Z wtorku na środę przez Holandię przeszła potężna wichura. We wtorek o godzinie 23.00 ogłoszono kod pomarańczowy (najwyższy czerwony), który odwołano dopiero nad ranem.
Bardzo mocno wiało w prowincjach Zuid i Noord-Holland, Friesland i Groningen. (wideo pod tekstem)
W tych prowincjach wiatr osiągał prędkość do około 100 km/h.
Noordlaren (okolice Groningen) ogromne drzewo spadło na jadący samochód. Według świadków kierowca odniósł tylko niewielkie obrażenia.
Podobny wypadek miał miejsce w Arnhem na Amsterdamseweg (N224), również tam kierowca miał dużo szczęścia, ogromne drzewo spadając oparło się głównie na gałęziach. Dzięki temu kierowca uszedł z życiem.
Na trasach A67 i A28 przewracały się samochody dostawcze, na szczęście nikt nie odniósł ciężkich obrażeń.
Sztormowa pogoda najbardziej dała się we znaki mieszkańcom holenderskiego wybrzeża.
We Vlissingen wiało najmocniej, prędkość wiatru dochodziła do 115 km/h.
Wraz z wichurą nadszedł bardzo ciepły front, wtorek był najcieplejszym 17 listopada jaki kiedykolwiek zanotowano w Holandii, o godzinie 20.10 padł rekord 15,6 stopnia.

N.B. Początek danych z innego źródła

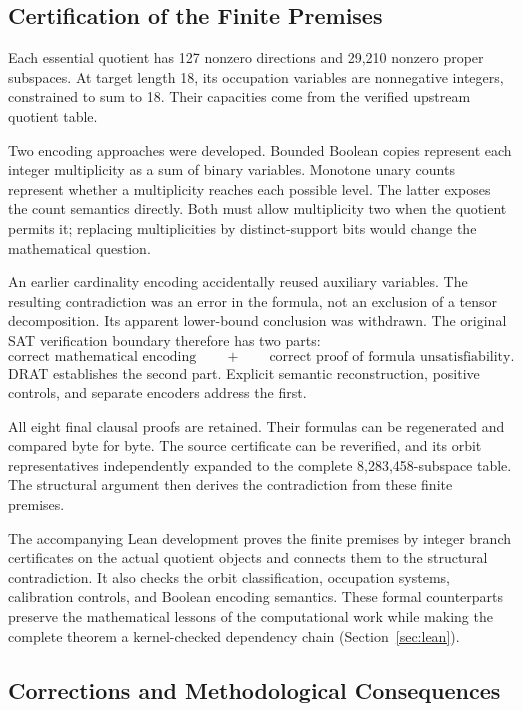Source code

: \subsection{Certification of the Finite Premises}\label{route:certificates}

Each essential quotient has 127 nonzero directions and 29,210
nonzero proper subspaces. At target length 18, its occupation
variables are nonnegative integers, constrained to sum to 18.
Their capacities come from the verified upstream quotient table.

Two encoding approaches were developed. Bounded Boolean copies
represent each integer multiplicity as a sum of binary variables.
Monotone unary counts represent whether a multiplicity reaches
each possible level. The latter exposes the count semantics
directly. Both must allow multiplicity two when the quotient
permits it; replacing multiplicities by distinct-support bits
would change the mathematical question.

An earlier cardinality encoding accidentally reused auxiliary
variables. The resulting contradiction was an error in the
formula, not an exclusion of a tensor decomposition. Its apparent
lower-bound conclusion was withdrawn. The original SAT verification
boundary therefore has two parts:
\[
 \text{correct mathematical encoding}
 \qquad+\qquad
 \text{correct proof of formula unsatisfiability}.
\]
DRAT establishes the second part. Explicit semantic reconstruction,
positive controls, and separate encoders address the first.

All eight final clausal proofs are retained. Their formulas can
be regenerated and compared byte for byte. The source certificate
can be reverified, and its orbit representatives independently
expanded to the complete 8,283,458-subspace table. The structural
argument then derives the contradiction from these finite premises.

The accompanying Lean development proves the finite premises by integer
branch certificates on the actual quotient objects and connects them to
the structural contradiction. It also checks the orbit classification,
occupation systems, calibration controls, and Boolean encoding semantics.
These formal counterparts preserve the mathematical lessons of the
computational work while making the complete theorem a kernel-checked
dependency chain (Section~\ref{sec:lean}).

\subsection{Corrections and Methodological Consequences}\label{route:corrections}

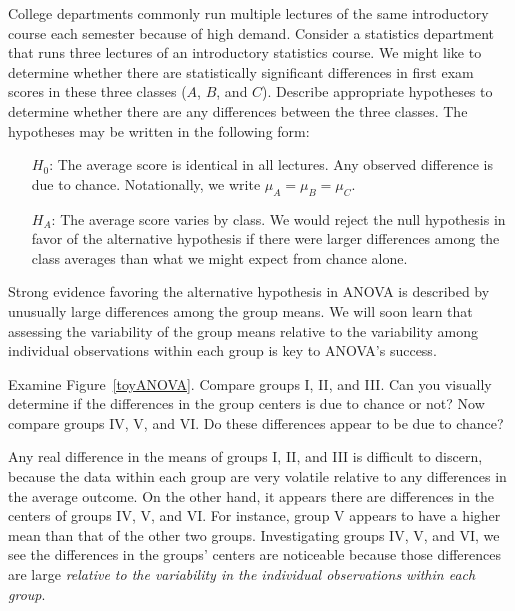 \begin{examplewrap}
\begin{nexample}{College departments commonly run multiple lectures of the same introductory course each semester because of high demand. Consider a statistics department that runs three lectures of an introductory statistics course. We might like to determine whether there are statistically significant differences in first exam scores in these three classes ($A$, $B$, and $C$). Describe appropriate hypotheses to determine whether there are any differences between the three classes.} \label{firstExampleForThreeStatisticsClassesAndANOVA}
The hypotheses may be written in the following form:
\begin{itemize}
\setlength{\itemsep}{0mm}
\item[$H_0$:] The average score is identical in all lectures. Any observed difference is due to chance. Notationally, we write $\mu_A=\mu_B=\mu_C$.
\item[$H_A$:] The average score varies by class. We would reject the null hypothesis in favor of the alternative hypothesis if there were larger differences among the class averages than what we might expect from chance alone.
\end{itemize}
\end{nexample}
\end{examplewrap}

Strong evidence favoring the alternative hypothesis in ANOVA is described by unusually large differences among the group means. We will soon learn that assessing the variability of the group means relative to the variability among individual observations within each group is key to ANOVA's success.

\begin{examplewrap}
\begin{nexample}{Examine Figure~\ref{toyANOVA}. Compare groups I, II, and III. Can you visually determine if the differences in the group centers is due to chance or not? Now compare groups IV, V, and VI. Do these differences appear to be due to chance?}

Any real difference in the means of groups I, II, and III is difficult to discern, because the data within each group are very volatile relative to any differences in the average outcome. On the other hand, it appears there are differences in the centers of groups IV, V, and VI. For instance, group V appears to have a higher mean than that of the other two groups. Investigating groups IV, V, and VI, we see the differences in the groups' centers are noticeable because those differences are large \emph{relative to the variability in the individual observations within each group}.
\end{nexample}
\end{examplewrap}

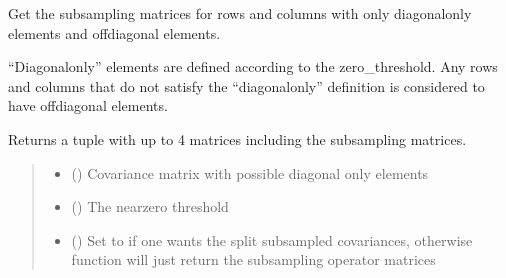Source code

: \documentclass[letterpaper,10pt,english]{sphinxmanual}
\begin{document}
\begin{fulllineitems}
\label{\detokenize{kalman:glomar_gridding.autoregressive_kalman.cov_diagonal.diag_and_nondiag_rows_subsampler}}
\pysigstartsignatures
\pysiglinewithargsret
{}
{\sphinxparamcomma {}\sphinxparamcomma {}}
{}
\pysigstopsignatures
\sphinxAtStartPar
Get the subsampling matrices for rows and columns with
only diagonal\sphinxhyphen{}only elements and off\sphinxhyphen{}diagonal elements.

\sphinxAtStartPar
“Diagonal\sphinxhyphen{}only” elements are defined according to the zero\_threshold.
Any rows and columns that do not satisfy the “diagonal\sphinxhyphen{}only” definition
is considered to have off\sphinxhyphen{}diagonal elements.

\sphinxAtStartPar
Returns a tuple with up to 4 matrices including the subsampling
matrices.
\begin{quote}\begin{description}
\begin{itemize}
\item {}
\sphinxAtStartPar
{} () \textendash{} Covariance matrix with possible diagonal only elements

\item {}
\sphinxAtStartPar
{} () \textendash{} The near\sphinxhyphen{}zero threshold

\item {}
\sphinxAtStartPar
{} () \textendash{} Set to  if one wants the split subsampled covariances,
otherwise function will just return the subsampling operator matrices

\end{itemize}

\sphinxAtStartPar
{}


\end{description}
\end{quote}
\end{fulllineitems}
\end{document}
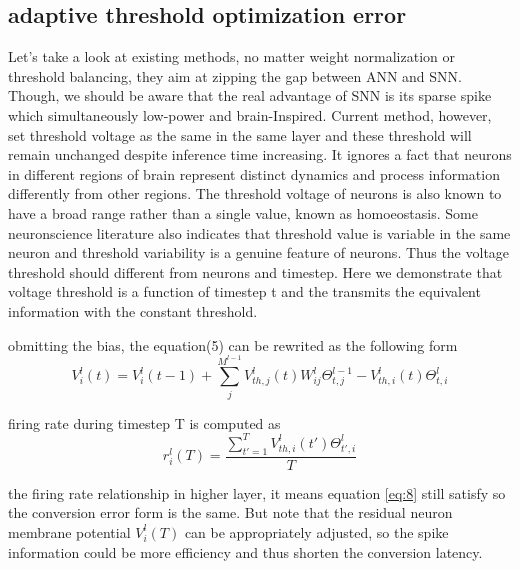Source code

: \documentclass{article}
\begin{document}
\subsection{adaptive threshold optimization error}
Let's take a look at existing methods, no matter weight normalization or threshold balancing, they aim at zipping the gap between ANN and SNN. Though, we should be aware that
the real advantage of SNN is its sparse spike which simultaneously low-power and brain-Inspired. Current method, however, set threshold voltage as the same in the same layer and 
these threshold will remain unchanged despite inference time increasing. It ignores a fact that neurons in different
regions of brain represent distinct dynamics and process information differently from other regions\cite{mochizuki2016similarity}. 
The threshold voltage of neurons is also known to have a broad
range rather than a single value, known as homoeostasis\cite{marder2006variability}. Some neuronscience literature also indicates that threshold value 
is variable in the same neuron and threshold 
variability is a genuine feature of neurons\cite{azouz2000dynamic, henze2001action, azouz2003adaptive, pena2002postsynaptic, wilent2005stimulus}. Thus the voltage threshold should different from neurons and timestep. Here we demonstrate that voltage threshold is a function of timestep t and the transmits the equivalent information with the constant threshold.

obmitting the bias, the equation(5) can be rewrited as the following form
\begin{equation}
  V_i^l(t)=V_{i}^{l}(t-1)+\sum_j^{M^{l-1}}V_{th,j}^l(t)W_{ij}^l\Theta_{t,j}^{l-1} -V_{th,i}^l(t)\Theta_{t,i}^{l}
\end{equation}

firing rate during timestep T is computed as 
\begin{equation}
  r_i^l(T) = \frac{\sum_{t'=1}^{T}V_{th,i}^l(t')\Theta_{t',i}^{l}}{T}
\end{equation}

the firing rate relationship in higher layer, it means equation \ref{eq:8} still satisfy so the conversion error form is the same.
But note that the residual neuron membrane potential $V_i^l(T)$ can be appropriately adjusted, so the spike information could be more efficiency and thus shorten the conversion latency. 
\end{document}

Poprzedni rekord z 1980 roku wnosił 14,9 stopnia. (inne ciekawostki o pogodzie w Holandii tutaj: http://mojaholandia.nl/category/moja-holandia/pogoda-w-holandii )
Od soboty odczuwalne duże ochłodzenie, temperatura spadnie w dzień do około 8 stopni. W niedzielę i poniedziałek nad ranem możliwe przymrozki.